Top of Input data

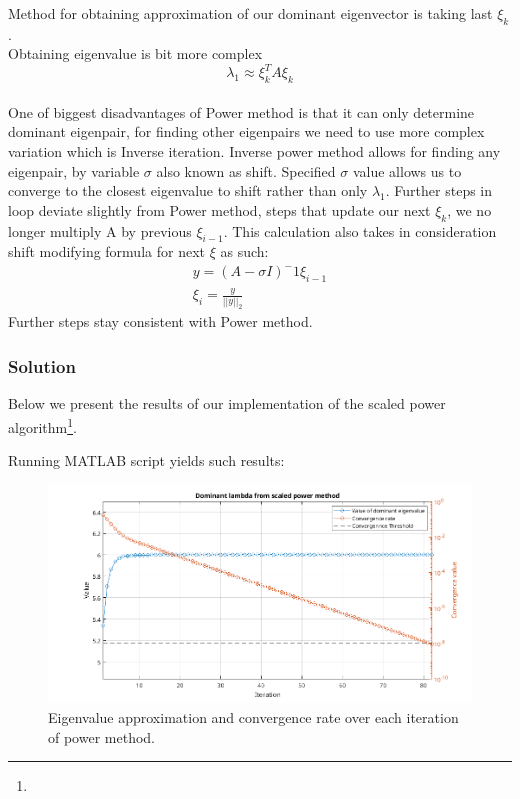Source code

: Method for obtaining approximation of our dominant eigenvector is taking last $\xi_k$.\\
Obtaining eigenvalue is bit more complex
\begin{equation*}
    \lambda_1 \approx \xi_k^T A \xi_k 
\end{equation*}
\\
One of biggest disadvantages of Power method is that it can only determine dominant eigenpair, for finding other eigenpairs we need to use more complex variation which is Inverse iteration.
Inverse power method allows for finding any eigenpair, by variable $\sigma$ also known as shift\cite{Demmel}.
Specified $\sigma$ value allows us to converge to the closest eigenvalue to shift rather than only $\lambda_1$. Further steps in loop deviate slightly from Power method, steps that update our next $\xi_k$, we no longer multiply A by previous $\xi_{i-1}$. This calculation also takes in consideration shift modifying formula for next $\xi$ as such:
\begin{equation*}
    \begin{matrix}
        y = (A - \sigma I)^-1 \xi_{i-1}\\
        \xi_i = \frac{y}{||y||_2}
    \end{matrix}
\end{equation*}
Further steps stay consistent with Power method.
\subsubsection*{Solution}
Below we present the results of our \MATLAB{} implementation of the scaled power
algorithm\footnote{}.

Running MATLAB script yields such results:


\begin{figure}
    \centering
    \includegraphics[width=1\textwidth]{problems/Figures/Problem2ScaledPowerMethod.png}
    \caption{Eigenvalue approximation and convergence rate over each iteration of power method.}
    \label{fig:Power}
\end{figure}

Bottom of Input data

== Work required ==
Tally the lines in the listing that hold the string "finding"; your reply is that total alone.

== Answer to the exercise ==
2